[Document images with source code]
::::::::
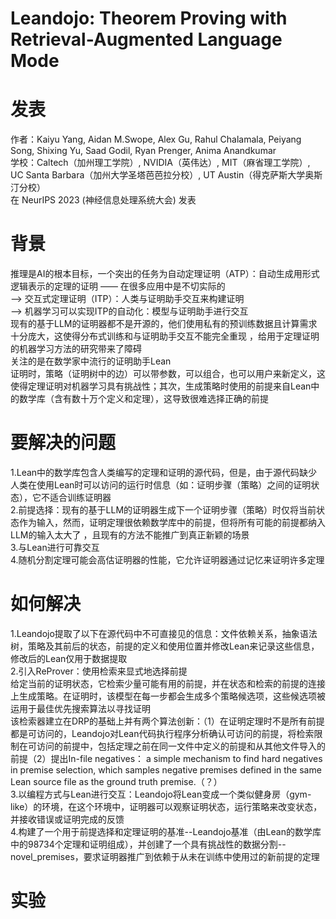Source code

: # Leandojo: Theorem Proving with Retrieval-Augmented Language Mode
# 发表
作者：Kaiyu Yang, Aidan M.Swope, Alex Gu, Rahul Chalamala, Peiyang Song, Shixing Yu, Saad Godil, Ryan Prenger, Anima Anandkumar  
学校：Caltech（加州理工学院）, NVIDIA（英伟达）, MIT（麻省理工学院）, UC Santa Barbara（加州大学圣塔芭芭拉分校）, UT Austin（得克萨斯大学奥斯汀分校）  
在 NeurIPS 2023 (神经信息处理系统大会) 发表
# 背景
推理是AI的根本目标，一个突出的任务为自动定理证明（ATP）：自动生成用形式逻辑表示的定理的证明 —— 在很多应用中是不切实际的  
-->  交互式定理证明（ITP）：人类与证明助手交互来构建证明  
-->  机器学习可以实现ITP的自动化：模型与证明助手进行交互  
现有的基于LLM的证明器都不是开源的，他们使用私有的预训练数据且计算需求十分庞大，这使得分布式训练和与证明助手交互不能完全重现 ，给用于定理证明的机器学习方法的研究带来了障碍  
关注的是在数学家中流行的证明助手Lean  
证明时，策略（证明树中的边）可以带参数，可以组合，也可以用户来新定义，这使得定理证明对机器学习具有挑战性；其次，生成策略时使用的前提来自Lean中的数学库（含有数十万个定义和定理），这导致很难选择正确的前提
# 要解决的问题
1.Lean中的数学库包含人类编写的定理和证明的源代码，但是，由于源代码缺少人类在使用Lean时可以访问的运行时信息（如：证明步骤（策略）之间的证明状态），它不适合训练证明器  
2.前提选择：现有的基于LLM的证明器生成下一个证明步骤（策略）时仅将当前状态作为输入，然而，证明定理很依赖数学库中的前提，但将所有可能的前提都纳入LLM的输入太大了 ，且现有的方法不能推广到真正新颖的场景  
3.与Lean进行可靠交互  
4.随机分割定理可能会高估证明器的性能，它允许证明器通过记忆来证明许多定理  
# 如何解决
1.Leandojo提取了以下在源代码中不可直接见的信息：文件依赖关系，抽象语法树，策略及其前后的状态，前提的定义和使用位置并修改Lean来记录这些信息，修改后的Lean仅用于数据提取  
2.引入ReProver：使用检索来显式地选择前提    
给定当前的证明状态，它检索少量可能有用的前提，并在状态和检索的前提的连接上生成策略。在证明时，该模型在每一步都会生成多个策略候选项，这些候选项被运用于最佳优先搜索算法以寻找证明  
该检索器建立在DRP的基础上并有两个算法创新：（1）在证明定理时不是所有前提都是可访问的，Leandojo对Lean代码执行程序分析确认可访问的前提，将检索限制在可访问的前提中，包括定理之前在同一文件中定义的前提和从其他文件导入的前提（2）提出In-file negatives： a simple mechanism to find hard negatives in premise selection, which samples negative premises defined in the same Lean source file as the ground truth premise.（？）  
3.以编程方式与Lean进行交互：Leandojo将Lean变成一个类似健身房（gym-like）的环境，在这个环境中，证明器可以观察证明状态，运行策略来改变状态，并接收错误或证明完成的反馈  
4.构建了一个用于前提选择和定理证明的基准--Leandojo基准（由Lean的数学库中的98734个定理和证明组成），并创建了一个具有挑战性的数据分割--novel_premises，要求证明器推广到依赖于从未在训练中使用过的新前提的定理    
# 实验
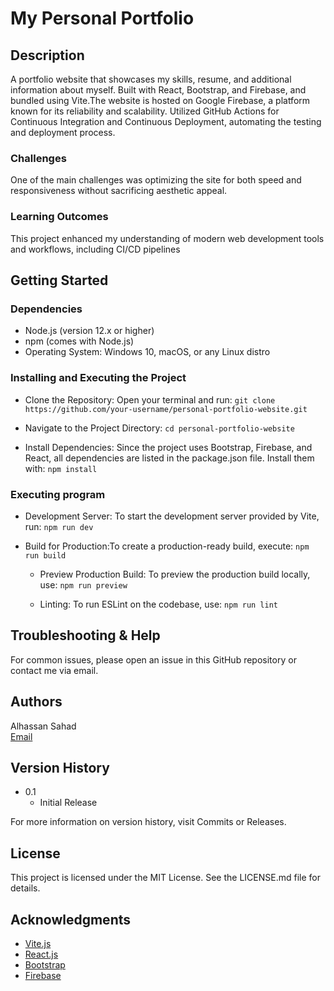 # My Personal Portfolio

## Description

A portfolio website that showcases my skills, resume, and additional information
about myself. Built with React, Bootstrap, and Firebase, and bundled using
Vite.The website is hosted on Google Firebase, a platform known for its
reliability and scalability. Utilized GitHub Actions for Continuous Integration
and Continuous Deployment, automating the testing and deployment process.

### Challenges

One of the main challenges was optimizing the site for both speed and
responsiveness without sacrificing aesthetic appeal.

### Learning Outcomes

This project enhanced my understanding of modern web development tools and
workflows, including CI/CD pipelines

## Getting Started

### Dependencies

- Node.js (version 12.x or higher)
- npm (comes with Node.js)
- Operating System: Windows 10, macOS, or any Linux distro

### Installing and Executing the Project

- Clone the Repository: Open your terminal and run:
  `git clone https://github.com/your-username/personal-portfolio-website.git`

- Navigate to the Project Directory: `cd personal-portfolio-website`

- Install Dependencies: Since the project uses Bootstrap, Firebase, and React,
  all dependencies are listed in the package.json file. Install them with:
  `npm install`

### Executing program

- Development Server: To start the development server provided by Vite, run:
  `npm run dev`

- Build for Production:To create a production-ready build, execute:
  `npm run build`

  - Preview Production Build: To preview the production build locally, use:
    `npm run preview`

  - Linting: To run ESLint on the codebase, use: `npm run lint`

## Troubleshooting & Help

For common issues, please open an issue in this GitHub repository or contact me
via email.

## Authors

Alhassan Sahad  
[Email](mailto:alhassansahad24@gmail.com)

## Version History

- 0.1
  - Initial Release

For more information on version history, visit Commits or Releases.

## License

This project is licensed under the MIT License. See the LICENSE.md file for
details.

## Acknowledgments

- [Vite.js](https://vitejs.dev/)
- [React.js](https://react.dev/)
- [Bootstrap](https://getbootstrap.com/)
- [Firebase](https://firebase.google.com/)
::::::::
Set down exactly, and only, the lines from the one with "[Email](mailto:alhassansahad24@gmail.com)" to the final line of the data.

Solution -
[Email](mailto:alhassansahad24@gmail.com)

## Version History

- 0.1
  - Initial Release

For more information on version history, visit Commits or Releases.

## License

This project is licensed under the MIT License. See the LICENSE.md file for
details.

## Acknowledgments

- [Vite.js](https://vitejs.dev/)
- [React.js](https://react.dev/)
- [Bootstrap](https://getbootstrap.com/)
- [Firebase](https://firebase.google.com/)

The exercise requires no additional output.